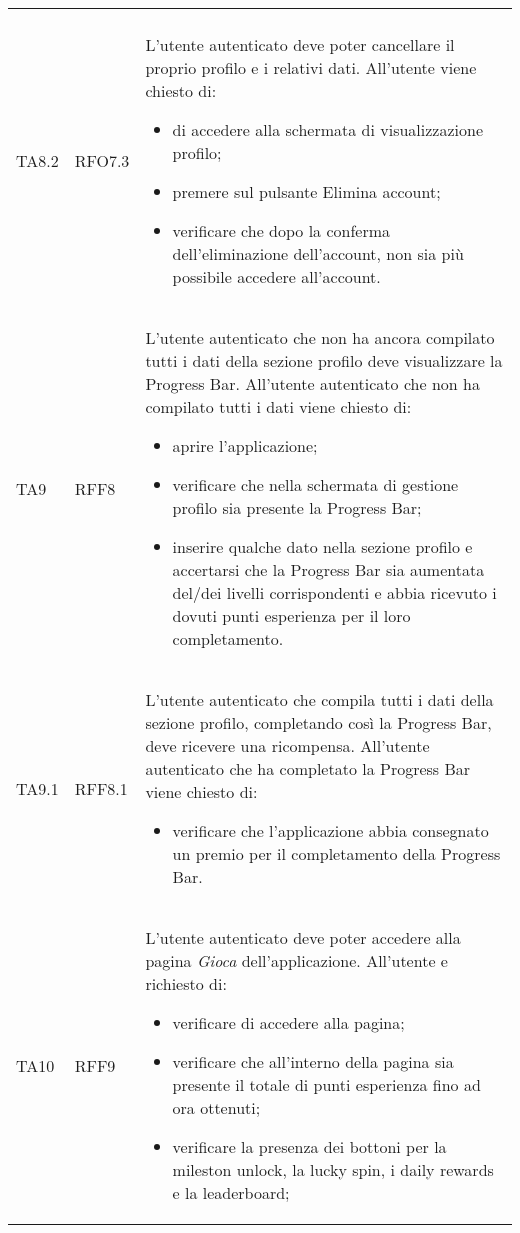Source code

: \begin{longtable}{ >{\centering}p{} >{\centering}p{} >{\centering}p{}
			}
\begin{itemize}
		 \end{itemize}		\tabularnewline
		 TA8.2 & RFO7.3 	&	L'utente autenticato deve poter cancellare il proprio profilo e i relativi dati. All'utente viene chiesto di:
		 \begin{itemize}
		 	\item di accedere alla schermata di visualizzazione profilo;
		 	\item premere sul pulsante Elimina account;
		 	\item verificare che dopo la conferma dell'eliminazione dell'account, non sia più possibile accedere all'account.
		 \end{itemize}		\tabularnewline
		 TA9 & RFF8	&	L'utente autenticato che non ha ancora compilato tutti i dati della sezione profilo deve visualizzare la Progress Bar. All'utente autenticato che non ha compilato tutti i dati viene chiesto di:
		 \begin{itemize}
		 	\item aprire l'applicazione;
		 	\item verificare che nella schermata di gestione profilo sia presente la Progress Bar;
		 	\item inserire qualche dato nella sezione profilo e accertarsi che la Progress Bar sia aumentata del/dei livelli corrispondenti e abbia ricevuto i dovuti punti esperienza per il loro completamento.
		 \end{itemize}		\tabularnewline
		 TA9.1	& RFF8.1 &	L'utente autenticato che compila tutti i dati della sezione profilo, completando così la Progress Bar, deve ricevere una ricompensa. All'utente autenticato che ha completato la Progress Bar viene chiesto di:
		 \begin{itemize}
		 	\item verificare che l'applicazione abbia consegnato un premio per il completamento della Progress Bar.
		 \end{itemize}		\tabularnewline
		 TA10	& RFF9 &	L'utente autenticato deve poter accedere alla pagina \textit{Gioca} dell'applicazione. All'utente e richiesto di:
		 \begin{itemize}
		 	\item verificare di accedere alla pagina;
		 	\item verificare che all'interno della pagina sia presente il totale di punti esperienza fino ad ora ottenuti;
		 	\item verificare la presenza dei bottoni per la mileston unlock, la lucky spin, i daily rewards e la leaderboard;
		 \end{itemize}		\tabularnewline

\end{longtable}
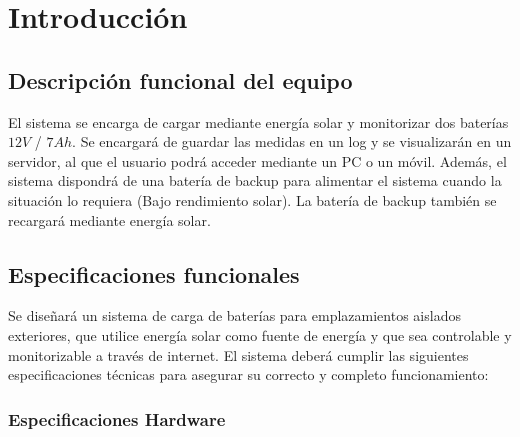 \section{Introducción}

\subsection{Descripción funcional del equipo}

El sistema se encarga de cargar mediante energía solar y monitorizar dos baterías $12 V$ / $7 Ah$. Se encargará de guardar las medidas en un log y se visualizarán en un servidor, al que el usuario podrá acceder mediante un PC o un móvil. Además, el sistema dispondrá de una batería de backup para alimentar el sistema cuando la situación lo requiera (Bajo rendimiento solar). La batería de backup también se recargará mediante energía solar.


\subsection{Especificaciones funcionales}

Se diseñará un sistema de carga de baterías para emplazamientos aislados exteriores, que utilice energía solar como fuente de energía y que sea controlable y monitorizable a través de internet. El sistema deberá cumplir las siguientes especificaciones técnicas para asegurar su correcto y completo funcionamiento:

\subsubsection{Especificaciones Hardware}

_YOUR INSTRUCTIONS:_ Copy all the data exactly as written, but skip any picture.

_ANSWER BOX:_
Source code

: \begin{longtable}{ >{\centering}p{} >{\centering}p{} >{\centering}p{}
			}
\begin{itemize}
		 \end{itemize}		\tabularnewline
		 TA8.2 & RFO7.3 	&	L'utente autenticato deve poter cancellare il proprio profilo e i relativi dati. All'utente viene chiesto di:
		 \begin{itemize}
		 	\item di accedere alla schermata di visualizzazione profilo;
		 	\item premere sul pulsante Elimina account;
		 	\item verificare che dopo la conferma dell'eliminazione dell'account, non sia più possibile accedere all'account.
		 \end{itemize}		\tabularnewline
		 TA9 & RFF8	&	L'utente autenticato che non ha ancora compilato tutti i dati della sezione profilo deve visualizzare la Progress Bar. All'utente autenticato che non ha compilato tutti i dati viene chiesto di:
		 \begin{itemize}
		 	\item aprire l'applicazione;
		 	\item verificare che nella schermata di gestione profilo sia presente la Progress Bar;
		 	\item inserire qualche dato nella sezione profilo e accertarsi che la Progress Bar sia aumentata del/dei livelli corrispondenti e abbia ricevuto i dovuti punti esperienza per il loro completamento.
		 \end{itemize}		\tabularnewline
		 TA9.1	& RFF8.1 &	L'utente autenticato che compila tutti i dati della sezione profilo, completando così la Progress Bar, deve ricevere una ricompensa. All'utente autenticato che ha completato la Progress Bar viene chiesto di:
		 \begin{itemize}
		 	\item verificare che l'applicazione abbia consegnato un premio per il completamento della Progress Bar.
		 \end{itemize}		\tabularnewline
		 TA10	& RFF9 &	L'utente autenticato deve poter accedere alla pagina \textit{Gioca} dell'applicazione. All'utente e richiesto di:
		 \begin{itemize}
		 	\item verificare di accedere alla pagina;
		 	\item verificare che all'interno della pagina sia presente il totale di punti esperienza fino ad ora ottenuti;
		 	\item verificare la presenza dei bottoni per la mileston unlock, la lucky spin, i daily rewards e la leaderboard;
		 \end{itemize}		\tabularnewline

\end{longtable}
 \section{Introducción}

\subsection{Descripción funcional del equipo}

El sistema se encarga de cargar mediante energía solar y monitorizar dos baterías $12 V$ / $7 Ah$. Se encargará de guardar las medidas en un log y se visualizarán en un servidor, al que el usuario podrá acceder mediante un PC o un móvil. Además, el sistema dispondrá de una batería de backup para alimentar el sistema cuando la situación lo requiera (Bajo rendimiento solar). La batería de backup también se recargará mediante energía solar.


\subsection{Especificaciones funcionales}

Se diseñará un sistema de carga de baterías para emplazamientos aislados exteriores, que utilice energía solar como fuente de energía y que sea controlable y monitorizable a través de internet. El sistema deberá cumplir las siguientes especificaciones técnicas para asegurar su correcto y completo funcionamiento:

\subsubsection{Especificaciones Hardware}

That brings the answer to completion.